Tous les ans, en fin de saison sèche revient la même histoire, les incendies de Sumatra et de Bornéo… et tous les ans, juré, promis, cela ne se reproduira plus, de nouveaux moyens de lutte sont en place, etc…

Ces incendies sont volontaires, provoqués par la déforestation massive pour la culture du palmier producteur d’huile de palme entrant dans la composition de nombreux produits agro-alimentaires -malgré des questions de santé publique- et source de bio carburant. Entre 2000 et 2012, l’archipel aurait perdu 6 millions d’hectares de forêt vierge, une surface quasi équivalente à celle de l’Irlande. A telle point importante qu’il s’agit maintenant de gérer la surproduction cause de décrochage de la cotation de la tonne d’huile de palme à la bourse de Kuala Lumpur.

Malgré son engagement de lutter contre cette destruction systématique dont 40% est le fruit d’actes illégaux, le gouvernement ne parvient pas à enrayer cette tendance. Son impuissance est liée à son incapacité à contrôler la dévolution des concessions aux grandes entreprises d’huile de palme ou de pâte à papier par les gouvernements de province et chefs de district responsables de la gestion de la forêt. De plus, cette industrie représente une génération d’emplois et une manne financière considérable. Ceci contribue à expliquer la réticence à sanctionner les incendies volontaires tout comme la destruction de récifs par cyanure ou explosion, l’arrachage de mangroves ou la surexploitation des ressources halieutiques, pourtant considérés comme des crimes.
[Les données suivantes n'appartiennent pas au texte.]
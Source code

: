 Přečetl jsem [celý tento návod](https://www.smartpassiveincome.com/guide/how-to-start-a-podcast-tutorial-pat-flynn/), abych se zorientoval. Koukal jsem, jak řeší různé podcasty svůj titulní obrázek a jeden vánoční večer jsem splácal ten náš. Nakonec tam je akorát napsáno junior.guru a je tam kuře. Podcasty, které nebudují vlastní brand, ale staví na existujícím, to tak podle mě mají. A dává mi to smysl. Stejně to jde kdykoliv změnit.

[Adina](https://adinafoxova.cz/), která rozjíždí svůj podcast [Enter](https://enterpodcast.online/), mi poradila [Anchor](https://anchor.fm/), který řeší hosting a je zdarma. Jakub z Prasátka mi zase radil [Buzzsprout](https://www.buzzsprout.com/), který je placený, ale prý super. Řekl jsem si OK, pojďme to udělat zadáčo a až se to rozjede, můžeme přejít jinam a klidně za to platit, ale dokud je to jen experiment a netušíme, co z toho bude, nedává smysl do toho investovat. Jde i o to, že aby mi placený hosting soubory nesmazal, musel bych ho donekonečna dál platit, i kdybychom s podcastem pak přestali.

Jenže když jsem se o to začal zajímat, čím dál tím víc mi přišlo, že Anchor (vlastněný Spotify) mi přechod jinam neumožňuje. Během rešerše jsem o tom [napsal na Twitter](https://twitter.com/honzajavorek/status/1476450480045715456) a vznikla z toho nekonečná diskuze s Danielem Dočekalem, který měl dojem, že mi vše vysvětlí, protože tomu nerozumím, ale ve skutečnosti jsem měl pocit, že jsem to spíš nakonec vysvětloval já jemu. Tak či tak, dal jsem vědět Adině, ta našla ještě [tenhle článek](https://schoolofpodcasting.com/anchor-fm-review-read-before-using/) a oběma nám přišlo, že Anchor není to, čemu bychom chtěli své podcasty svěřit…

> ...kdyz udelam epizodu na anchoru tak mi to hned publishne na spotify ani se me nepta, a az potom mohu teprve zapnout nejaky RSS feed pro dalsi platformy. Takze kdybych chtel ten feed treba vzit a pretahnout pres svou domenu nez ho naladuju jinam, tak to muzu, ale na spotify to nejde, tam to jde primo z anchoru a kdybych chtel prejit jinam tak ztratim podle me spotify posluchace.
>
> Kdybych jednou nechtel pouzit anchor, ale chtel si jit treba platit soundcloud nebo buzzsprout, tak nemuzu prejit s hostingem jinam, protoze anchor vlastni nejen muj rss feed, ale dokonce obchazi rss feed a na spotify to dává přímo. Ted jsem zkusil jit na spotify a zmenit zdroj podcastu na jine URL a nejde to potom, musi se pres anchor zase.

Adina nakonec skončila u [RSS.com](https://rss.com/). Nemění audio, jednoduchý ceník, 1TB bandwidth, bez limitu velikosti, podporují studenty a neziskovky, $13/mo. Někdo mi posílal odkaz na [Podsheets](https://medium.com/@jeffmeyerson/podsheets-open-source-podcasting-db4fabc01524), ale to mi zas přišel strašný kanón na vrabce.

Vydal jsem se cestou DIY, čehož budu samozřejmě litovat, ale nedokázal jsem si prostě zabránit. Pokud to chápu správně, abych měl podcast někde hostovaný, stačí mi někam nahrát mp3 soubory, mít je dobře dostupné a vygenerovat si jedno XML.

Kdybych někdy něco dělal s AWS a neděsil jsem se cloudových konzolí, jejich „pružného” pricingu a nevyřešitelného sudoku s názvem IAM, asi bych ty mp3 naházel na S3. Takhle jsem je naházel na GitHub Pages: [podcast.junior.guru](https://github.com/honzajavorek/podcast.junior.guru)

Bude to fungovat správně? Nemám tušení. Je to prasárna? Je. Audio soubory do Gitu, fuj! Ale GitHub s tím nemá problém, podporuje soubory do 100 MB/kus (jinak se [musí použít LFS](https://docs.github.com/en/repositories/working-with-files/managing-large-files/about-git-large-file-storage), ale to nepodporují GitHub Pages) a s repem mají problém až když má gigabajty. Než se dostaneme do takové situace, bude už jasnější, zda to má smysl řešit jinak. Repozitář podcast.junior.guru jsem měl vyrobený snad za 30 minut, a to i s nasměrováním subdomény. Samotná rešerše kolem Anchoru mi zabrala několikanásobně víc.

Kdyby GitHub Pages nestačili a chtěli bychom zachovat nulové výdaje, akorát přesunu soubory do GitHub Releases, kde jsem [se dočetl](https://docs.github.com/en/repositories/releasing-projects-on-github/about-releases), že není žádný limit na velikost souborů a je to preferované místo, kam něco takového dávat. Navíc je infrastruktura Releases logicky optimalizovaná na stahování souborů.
Enfin, derrière bon nombres de sociétés Indonésiennes s’abritent moultes Malaises à capitaux Chinois…. mais c’est une autre histoire. Enfin, les lobbys de l’industrie agro-alimentaire des pays occidentaux ne favorisent pas la préservation de la forêt primaire. En témoigne les débats autour de la taxe Nutella….

Dans ce contexte, les archipels de la mer de Java sont bien plus accessibles et se situent aux confins de mondes divergents.

  • 50 km au Nord de Java, Karimum Jawa exsude un léger parfum de riviera, c’est un haut lieu de tourisme des Javanais. Y débarquent habitants de Jakarta, Surabaya, Semarang en quête d’eaux claires et d’« authenticité ».

 

  • Plus à l’Ouest, les archipels de Belitung et Bangka, le long des mangroves de Sumatra, pâtissent d’une piètre réputation liée aux anciens (et peut-être encore actuels) foyers de piraterie. Juste sur l’Equateur, l’archipel de Lingga (Penuba), en marge du pôle Singapourien, hésite à choisir son camp entre usines et maisons sur pilotis fortement apparentées à celle des grands deltas d’Asie du Sud-Est.

 

  • Tout au Nord, soit au Sud de l’île-cité-état, juste de l’autre côté du détroit de Singapour, l’archipel de Riau (dont les plus grandes îles sont Batam et Bintan) abrite les actifs Indonésiens du triangle industriel Singapour/Johor Bahru (Malaisie) / Batam&Bintan (Indonésie). Situé tout en bas de la pyramide économique,  il sert d’atelier et marché de gros à Singapour. Les revenus moyens en Indonésie sont de 80 $ par mois, ils atteignent 200 $ à Riau, 400 $ à Johor Bahru et 1500 $ à Singapour… A Singapour la conception et le marketing des grandes firmes internationales, à Johor Bahru la maîtrise d’œuvre, à Batam&Bintan les usines high tech, pilotées de loin selon des standards internationaux mais obéissant à des normes locales en matière d’hygiène, social, salaires  et où travaillent les plus qualifiés des Indonésiens (Samsung en est un exemple parmi tant d’autres). C’est à Riau qu’est apprêtée l’immense production agricole Indonésienne (fruits, légumes, mais également viande dont, on ne rigole pas, le cochon), dernière étape de la chaîne de production, lavés, triés, packagés, bref, prêts à être vendus dans les supermarchés… C’est à Riau que transitent pour leur dernière étape de « traitement » certains flux financiers avant que d’aller se perdre dans les méandres bancaires de la ville lumière « incorruptible ». C’est à Riau que les retraités Singapouriens (Chinois) viennent couler des jours heureux, cession faite de leur appartement. Ils profitent des resorts, terrains de golf, casinos et lieux d’encanaillement.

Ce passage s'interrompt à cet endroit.